I would like to know how to proceed to use both of my GPUs for training a Faster R-CNN with NASNet-A featurization model with the model_main.py file included in the object_detection tools now that train.py is gone. If it is not possible, I would like to request this feature or a workaround to make it work.

Thanks in advance.

CasiaFan commented 5 years ago

@kjkim-kr Thanks for reporting this case. I didn't try legacy/train.py but I checked the trainer.py and found it allocated data queue and training process to each gpu using tf.device directly, which should be more efficient since a fairly fundamental api. Have you tried to set a smaller batch-size in both modes and to check if the MirroredStrategy mode will occupy more memory?

sp-ananth commented 4 years ago

Hello there, are there any updates on this? We could switch over to the legacy train.py, but model_main.py does evaluation on the test set during training and is definitely preferable.

Also, can we get an update on whether the solution provided by @CasiaFan (thanks!) is an acceptable one?

@pkulzc

harsh306 commented 4 years ago

Hello there, are there any updates on this? We could switch over to the legacy train.py, but model_main.py does evaluation on the test set during training and is definitely preferable.

Also, can we get an update on whether the solution provided by @CasiaFan (thanks!) is an acceptable one?

Yes, I switched to legacy/train and it worked.

sp-ananth commented 4 years ago

Hello there, are there any updates on this? We could switch over to the legacy train.py, but model_main.py does evaluation on the test set during training and is definitely preferable. Also, can we get an update on whether the solution provided by @CasiaFan (thanks!) is an acceptable one?

Yes, I switched to legacy/train and it worked.

Yes, as I said above I was wondering whether or not there was a fix to multi-GPU training with model_main.py and not legacy/train.py.

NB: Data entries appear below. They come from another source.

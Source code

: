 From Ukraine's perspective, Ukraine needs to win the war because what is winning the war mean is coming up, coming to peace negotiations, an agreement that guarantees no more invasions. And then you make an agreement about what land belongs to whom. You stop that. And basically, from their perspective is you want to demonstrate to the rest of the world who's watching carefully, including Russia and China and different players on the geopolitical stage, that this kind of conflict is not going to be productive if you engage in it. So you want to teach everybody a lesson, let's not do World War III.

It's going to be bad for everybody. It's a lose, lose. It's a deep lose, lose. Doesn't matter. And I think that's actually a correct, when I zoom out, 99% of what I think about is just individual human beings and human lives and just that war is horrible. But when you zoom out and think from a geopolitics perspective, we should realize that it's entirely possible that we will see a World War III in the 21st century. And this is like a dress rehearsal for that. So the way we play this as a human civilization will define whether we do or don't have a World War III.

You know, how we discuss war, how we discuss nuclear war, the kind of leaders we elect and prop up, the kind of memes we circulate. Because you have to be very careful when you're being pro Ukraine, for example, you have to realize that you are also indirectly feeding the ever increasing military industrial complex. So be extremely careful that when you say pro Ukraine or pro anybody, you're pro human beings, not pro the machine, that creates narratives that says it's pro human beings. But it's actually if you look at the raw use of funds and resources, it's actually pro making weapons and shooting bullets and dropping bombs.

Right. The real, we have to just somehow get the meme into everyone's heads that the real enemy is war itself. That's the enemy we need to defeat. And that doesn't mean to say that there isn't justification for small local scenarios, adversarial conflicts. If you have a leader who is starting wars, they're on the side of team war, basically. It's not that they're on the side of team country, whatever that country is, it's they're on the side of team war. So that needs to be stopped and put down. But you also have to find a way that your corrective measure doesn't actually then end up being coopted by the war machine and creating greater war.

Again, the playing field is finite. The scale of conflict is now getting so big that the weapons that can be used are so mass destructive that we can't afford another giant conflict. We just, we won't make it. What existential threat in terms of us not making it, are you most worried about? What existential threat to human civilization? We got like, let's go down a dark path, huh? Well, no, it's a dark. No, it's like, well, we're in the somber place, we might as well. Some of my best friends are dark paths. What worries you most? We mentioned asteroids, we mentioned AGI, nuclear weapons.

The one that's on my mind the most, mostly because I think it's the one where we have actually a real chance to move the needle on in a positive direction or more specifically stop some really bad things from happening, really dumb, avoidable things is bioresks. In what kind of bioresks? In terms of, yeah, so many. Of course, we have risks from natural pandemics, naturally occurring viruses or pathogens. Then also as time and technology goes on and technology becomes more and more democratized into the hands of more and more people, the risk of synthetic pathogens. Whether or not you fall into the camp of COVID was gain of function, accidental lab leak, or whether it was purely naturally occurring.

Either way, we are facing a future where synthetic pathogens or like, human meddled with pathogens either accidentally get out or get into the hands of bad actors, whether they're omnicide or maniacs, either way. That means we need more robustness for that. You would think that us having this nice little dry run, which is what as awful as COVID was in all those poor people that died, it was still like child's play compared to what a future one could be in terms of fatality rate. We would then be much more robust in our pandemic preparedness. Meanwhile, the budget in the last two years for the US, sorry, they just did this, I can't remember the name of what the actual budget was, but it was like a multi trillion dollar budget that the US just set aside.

model_main.py is the more recent release that allows evaluation on the fly and ideally should support multi-GPU for an object detection task.

shiragit commented 4 years ago

Hello there, are there any updates on this? We could switch over to the legacy train.py, but model_main.py does evaluation on the test set during training and is definitely preferable. Also, can we get an update on whether the solution provided by @CasiaFan (thanks!) is an acceptable one?

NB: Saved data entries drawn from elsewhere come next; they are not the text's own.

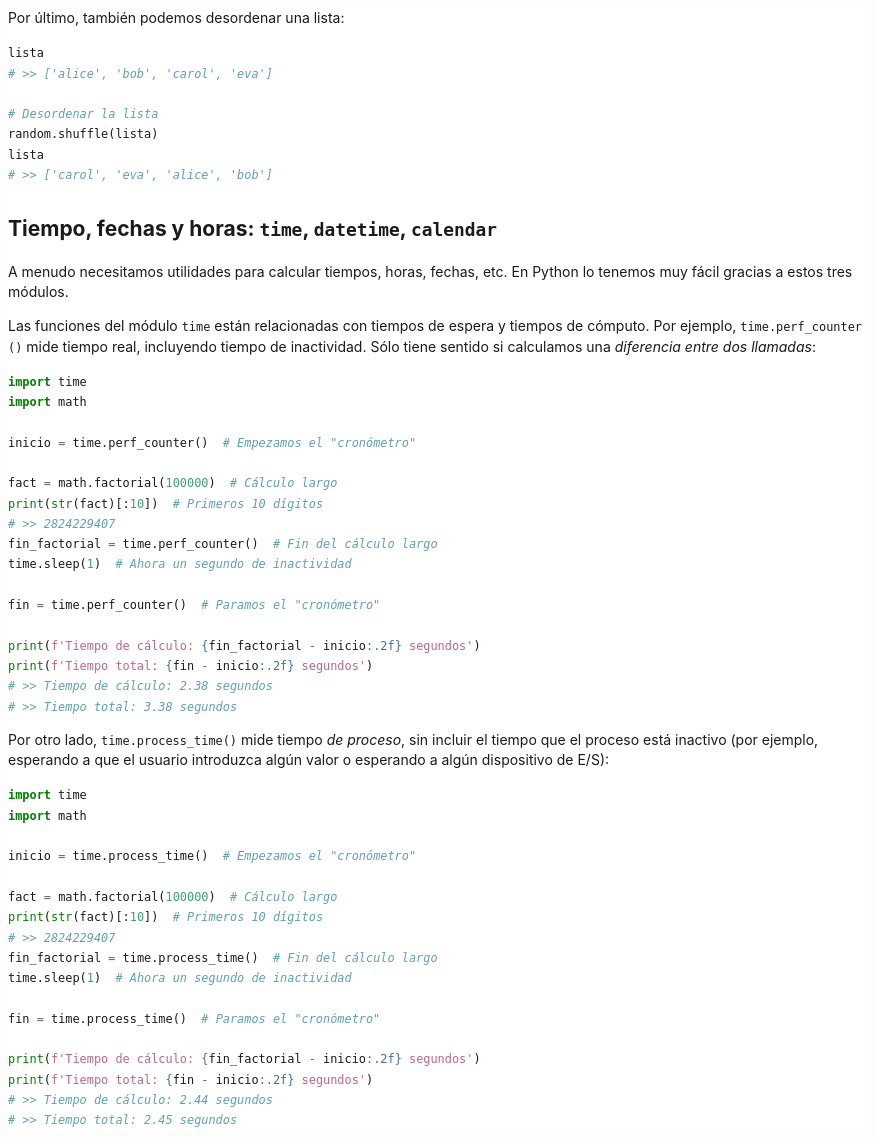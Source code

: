 Por último, también podemos desordenar una lista:
```python
lista
# >> ['alice', 'bob', 'carol', 'eva']

# Desordenar la lista
random.shuffle(lista)
lista
# >> ['carol', 'eva', 'alice', 'bob']
```

## Tiempo, fechas y horas: `time`, `datetime`, `calendar`

A menudo necesitamos utilidades para calcular tiempos, horas, fechas, etc. En Python lo tenemos muy fácil gracias a estos tres módulos.

Las funciones del módulo `time` están relacionadas con tiempos de espera y tiempos de cómputo. Por ejemplo, `time.perf_counter()` mide tiempo real, incluyendo tiempo de inactividad. Sólo tiene sentido si calculamos una *diferencia entre dos llamadas*:
```python
import time
import math

inicio = time.perf_counter()  # Empezamos el "cronómetro"

fact = math.factorial(100000)  # Cálculo largo
print(str(fact)[:10])  # Primeros 10 dígitos
# >> 2824229407
fin_factorial = time.perf_counter()  # Fin del cálculo largo
time.sleep(1)  # Ahora un segundo de inactividad

fin = time.perf_counter()  # Paramos el "cronómetro"

print(f'Tiempo de cálculo: {fin_factorial - inicio:.2f} segundos')
print(f'Tiempo total: {fin - inicio:.2f} segundos')
# >> Tiempo de cálculo: 2.38 segundos
# >> Tiempo total: 3.38 segundos
```

Por otro lado, `time.process_time()` mide tiempo *de proceso*, sin incluir el tiempo que el proceso está inactivo (por ejemplo, esperando a que el usuario introduzca algún valor o esperando a algún dispositivo de E/S):
```python
import time
import math

inicio = time.process_time()  # Empezamos el "cronómetro"

fact = math.factorial(100000)  # Cálculo largo
print(str(fact)[:10])  # Primeros 10 dígitos
# >> 2824229407
fin_factorial = time.process_time()  # Fin del cálculo largo
time.sleep(1)  # Ahora un segundo de inactividad

fin = time.process_time()  # Paramos el "cronómetro"

print(f'Tiempo de cálculo: {fin_factorial - inicio:.2f} segundos')
print(f'Tiempo total: {fin - inicio:.2f} segundos')
# >> Tiempo de cálculo: 2.44 segundos
# >> Tiempo total: 2.45 segundos
```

Yes, I switched to legacy/train and it worked.

@harsh306, have you managed to preform eval.py after training with num_clones > 1?

Adblu commented 4 years ago

@royshil That solution seems to be extremely slow and its not utilizes full power of all GPUs. Any newer update from this year ?

qraleq commented 3 years ago

Hi, did anyone manage to get model_main.py working in a multi-GPU setting and in an efficient manner (not being slower, and utilizing all the GPUs)?

davitv commented 3 years ago

Hi! Anyone achieved running model_main with multi-gpu env? Thanks to @CasiaFan 's answer i was able to run it, but it is extremely slow (but nvidia-smi shows that all gpus are used, and actually it looks like training freezes at step 0).

sainisanjay commented 3 years ago

--worker_replicas=2 --num_clones=2 --ps_tasks=1"

@laksgreen @lighTQ Could you please help me what is the difference between --worker_replicas=2 --num_clones=2 --ps_tasks=1" ? I can start the multi- GPU training using train.py but I can see my GPU's have been utilized only 30-40% of each. How I can increased the GPU utilization? I have 8 GPU's in a single machine.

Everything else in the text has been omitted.